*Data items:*
————
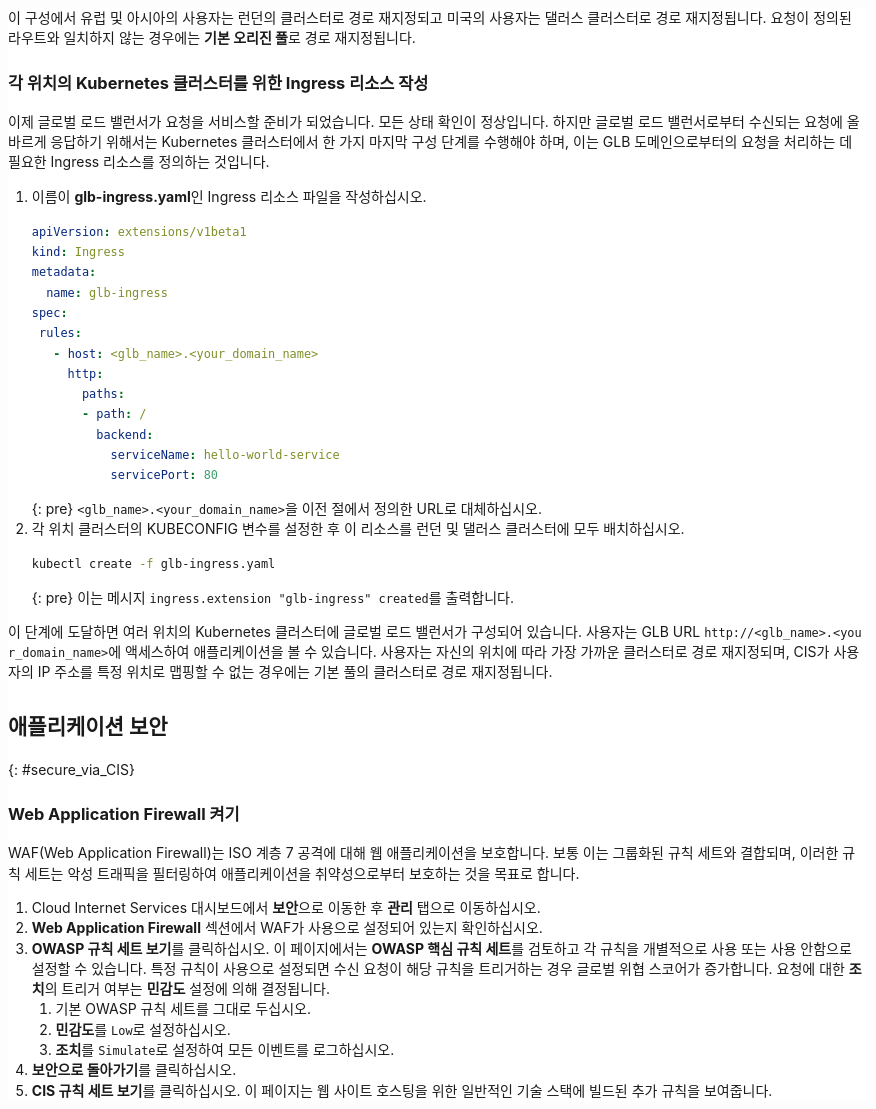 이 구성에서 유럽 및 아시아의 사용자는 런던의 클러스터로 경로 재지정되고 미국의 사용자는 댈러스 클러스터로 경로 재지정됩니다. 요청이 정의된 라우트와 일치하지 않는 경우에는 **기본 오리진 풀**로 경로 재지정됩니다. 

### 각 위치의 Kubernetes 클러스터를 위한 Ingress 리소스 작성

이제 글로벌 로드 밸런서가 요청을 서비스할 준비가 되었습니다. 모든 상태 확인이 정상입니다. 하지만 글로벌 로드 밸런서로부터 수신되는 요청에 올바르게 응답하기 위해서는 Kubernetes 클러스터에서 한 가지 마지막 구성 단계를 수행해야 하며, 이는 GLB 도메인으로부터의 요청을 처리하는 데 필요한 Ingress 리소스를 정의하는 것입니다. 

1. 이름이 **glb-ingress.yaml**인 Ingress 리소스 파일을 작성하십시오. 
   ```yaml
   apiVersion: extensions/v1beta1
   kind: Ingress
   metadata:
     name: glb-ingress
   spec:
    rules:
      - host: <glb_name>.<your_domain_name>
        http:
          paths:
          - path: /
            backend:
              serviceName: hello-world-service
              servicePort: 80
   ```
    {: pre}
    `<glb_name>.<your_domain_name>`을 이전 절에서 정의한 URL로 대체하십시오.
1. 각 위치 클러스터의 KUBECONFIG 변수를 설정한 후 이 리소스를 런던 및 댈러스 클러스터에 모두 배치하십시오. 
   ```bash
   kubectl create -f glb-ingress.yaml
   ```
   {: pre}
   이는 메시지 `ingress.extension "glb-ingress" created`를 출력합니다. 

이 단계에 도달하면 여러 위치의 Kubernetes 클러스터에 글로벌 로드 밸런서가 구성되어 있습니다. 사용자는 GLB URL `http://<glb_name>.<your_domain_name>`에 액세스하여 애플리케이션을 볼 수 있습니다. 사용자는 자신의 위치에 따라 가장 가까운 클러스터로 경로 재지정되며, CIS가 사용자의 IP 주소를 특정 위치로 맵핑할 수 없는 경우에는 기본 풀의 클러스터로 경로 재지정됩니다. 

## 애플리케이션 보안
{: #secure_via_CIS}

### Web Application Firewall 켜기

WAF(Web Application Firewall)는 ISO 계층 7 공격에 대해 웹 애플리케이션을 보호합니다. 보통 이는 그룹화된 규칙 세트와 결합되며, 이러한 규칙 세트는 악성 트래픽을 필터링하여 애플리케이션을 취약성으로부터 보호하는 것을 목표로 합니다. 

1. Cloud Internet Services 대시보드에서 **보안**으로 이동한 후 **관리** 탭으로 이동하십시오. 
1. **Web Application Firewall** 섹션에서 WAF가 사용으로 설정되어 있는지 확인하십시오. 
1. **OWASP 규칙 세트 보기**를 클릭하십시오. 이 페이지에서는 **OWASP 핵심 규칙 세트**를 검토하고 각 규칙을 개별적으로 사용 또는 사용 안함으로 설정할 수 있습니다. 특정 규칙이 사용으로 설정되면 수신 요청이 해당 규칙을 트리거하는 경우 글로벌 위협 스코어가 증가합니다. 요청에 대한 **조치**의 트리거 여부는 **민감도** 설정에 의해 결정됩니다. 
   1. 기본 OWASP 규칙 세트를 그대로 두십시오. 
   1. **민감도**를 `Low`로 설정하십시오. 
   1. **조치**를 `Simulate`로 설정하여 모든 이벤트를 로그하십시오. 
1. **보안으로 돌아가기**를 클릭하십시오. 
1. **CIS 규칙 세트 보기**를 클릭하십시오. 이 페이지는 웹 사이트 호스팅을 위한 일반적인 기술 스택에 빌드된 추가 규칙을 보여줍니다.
————
*ASSIGNMENT:* The expected result is every line above containing the string "http".

*ANSWER FOR THIS EXERCISE:*
        http:
이 단계에 도달하면 여러 위치의 Kubernetes 클러스터에 글로벌 로드 밸런서가 구성되어 있습니다. 사용자는 GLB URL `http://<glb_name>.<your_domain_name>`에 액세스하여 애플리케이션을 볼 수 있습니다. 사용자는 자신의 위치에 따라 가장 가까운 클러스터로 경로 재지정되며, CIS가 사용자의 IP 주소를 특정 위치로 맵핑할 수 없는 경우에는 기본 풀의 클러스터로 경로 재지정됩니다. 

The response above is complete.